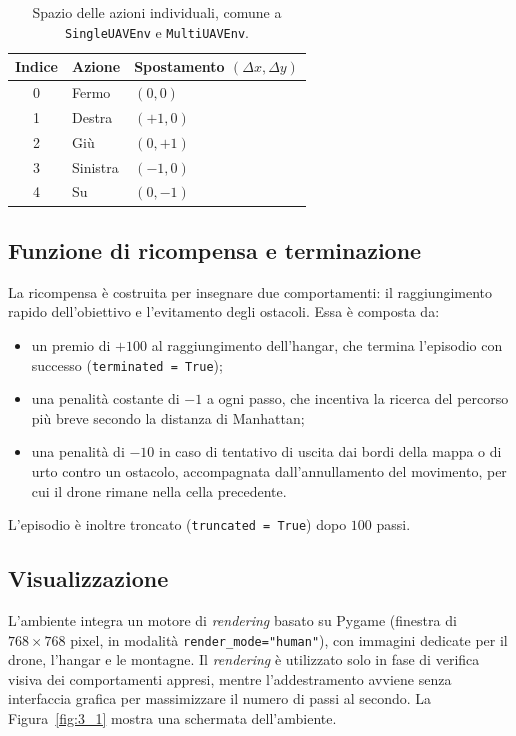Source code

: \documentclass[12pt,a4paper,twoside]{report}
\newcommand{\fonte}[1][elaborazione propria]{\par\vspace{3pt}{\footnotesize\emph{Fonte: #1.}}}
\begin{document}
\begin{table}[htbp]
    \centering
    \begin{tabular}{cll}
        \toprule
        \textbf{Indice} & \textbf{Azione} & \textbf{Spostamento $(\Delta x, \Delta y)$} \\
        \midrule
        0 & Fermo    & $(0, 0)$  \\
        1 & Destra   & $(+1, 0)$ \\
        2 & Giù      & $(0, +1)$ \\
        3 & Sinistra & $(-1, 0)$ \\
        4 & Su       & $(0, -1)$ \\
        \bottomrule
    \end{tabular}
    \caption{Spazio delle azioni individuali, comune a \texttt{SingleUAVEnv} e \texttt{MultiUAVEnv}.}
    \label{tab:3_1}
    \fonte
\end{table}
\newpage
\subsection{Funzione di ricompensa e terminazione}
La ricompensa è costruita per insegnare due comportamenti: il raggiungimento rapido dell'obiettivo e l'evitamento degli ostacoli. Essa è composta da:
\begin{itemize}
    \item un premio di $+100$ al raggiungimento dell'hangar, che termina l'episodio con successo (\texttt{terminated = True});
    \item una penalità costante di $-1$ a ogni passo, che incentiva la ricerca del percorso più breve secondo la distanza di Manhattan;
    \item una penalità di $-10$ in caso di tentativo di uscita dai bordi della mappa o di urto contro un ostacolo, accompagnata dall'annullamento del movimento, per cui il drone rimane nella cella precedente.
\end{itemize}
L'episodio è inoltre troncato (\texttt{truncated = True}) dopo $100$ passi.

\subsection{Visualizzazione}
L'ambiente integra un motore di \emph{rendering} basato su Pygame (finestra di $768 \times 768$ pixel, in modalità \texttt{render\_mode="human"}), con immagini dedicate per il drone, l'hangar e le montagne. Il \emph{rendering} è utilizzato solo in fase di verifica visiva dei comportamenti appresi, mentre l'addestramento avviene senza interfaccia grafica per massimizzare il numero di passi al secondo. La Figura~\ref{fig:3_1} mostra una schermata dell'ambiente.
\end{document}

* * * * * * *

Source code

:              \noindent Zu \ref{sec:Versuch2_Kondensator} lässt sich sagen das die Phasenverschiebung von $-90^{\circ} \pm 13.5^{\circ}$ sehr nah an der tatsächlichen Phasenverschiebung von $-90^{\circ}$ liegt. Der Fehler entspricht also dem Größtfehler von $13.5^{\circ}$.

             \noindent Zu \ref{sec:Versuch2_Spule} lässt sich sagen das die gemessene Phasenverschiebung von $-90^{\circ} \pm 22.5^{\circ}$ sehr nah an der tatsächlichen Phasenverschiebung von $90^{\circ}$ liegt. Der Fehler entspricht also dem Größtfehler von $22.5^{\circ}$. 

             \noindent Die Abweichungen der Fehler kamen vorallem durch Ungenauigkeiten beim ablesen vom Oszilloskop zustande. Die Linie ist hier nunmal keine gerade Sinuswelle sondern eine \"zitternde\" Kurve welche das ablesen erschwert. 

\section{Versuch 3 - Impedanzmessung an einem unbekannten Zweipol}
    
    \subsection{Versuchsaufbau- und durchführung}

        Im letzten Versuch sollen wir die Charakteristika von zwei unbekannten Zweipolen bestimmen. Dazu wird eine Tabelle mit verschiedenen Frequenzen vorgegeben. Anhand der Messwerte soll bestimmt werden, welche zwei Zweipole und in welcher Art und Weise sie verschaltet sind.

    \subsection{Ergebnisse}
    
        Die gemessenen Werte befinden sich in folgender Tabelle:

* * * * * * *

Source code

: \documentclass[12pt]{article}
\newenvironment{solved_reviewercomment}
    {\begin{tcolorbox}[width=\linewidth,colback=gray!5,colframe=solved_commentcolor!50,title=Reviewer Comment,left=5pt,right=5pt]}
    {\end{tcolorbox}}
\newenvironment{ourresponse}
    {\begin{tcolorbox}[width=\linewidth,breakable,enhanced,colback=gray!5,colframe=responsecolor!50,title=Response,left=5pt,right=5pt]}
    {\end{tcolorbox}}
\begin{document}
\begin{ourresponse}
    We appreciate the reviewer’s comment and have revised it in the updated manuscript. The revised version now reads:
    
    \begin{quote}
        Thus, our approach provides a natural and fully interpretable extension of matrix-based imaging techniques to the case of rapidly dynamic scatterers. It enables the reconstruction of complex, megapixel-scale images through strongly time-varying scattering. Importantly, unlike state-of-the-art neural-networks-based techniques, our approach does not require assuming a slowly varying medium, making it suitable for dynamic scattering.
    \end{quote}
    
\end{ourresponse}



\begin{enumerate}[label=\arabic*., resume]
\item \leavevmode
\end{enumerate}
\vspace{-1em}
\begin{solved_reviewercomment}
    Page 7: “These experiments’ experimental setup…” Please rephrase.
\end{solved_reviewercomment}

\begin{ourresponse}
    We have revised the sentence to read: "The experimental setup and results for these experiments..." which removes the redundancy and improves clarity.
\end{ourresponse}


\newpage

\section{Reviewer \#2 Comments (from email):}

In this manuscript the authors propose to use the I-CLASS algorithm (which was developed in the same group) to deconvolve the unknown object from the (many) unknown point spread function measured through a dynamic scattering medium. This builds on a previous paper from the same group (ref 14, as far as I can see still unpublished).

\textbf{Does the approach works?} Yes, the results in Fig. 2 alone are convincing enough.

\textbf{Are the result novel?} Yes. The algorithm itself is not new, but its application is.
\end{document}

* * * * * * *

* _Work to be completed_: Look over the entries above. Copy every line that contains the word "subsection".

* _Solution below_:
\subsection{Funzione di ricompensa e terminazione}
\subsection{Visualizzazione}
    \subsection{Versuchsaufbau- und durchführung}
    \subsection{Ergebnisse}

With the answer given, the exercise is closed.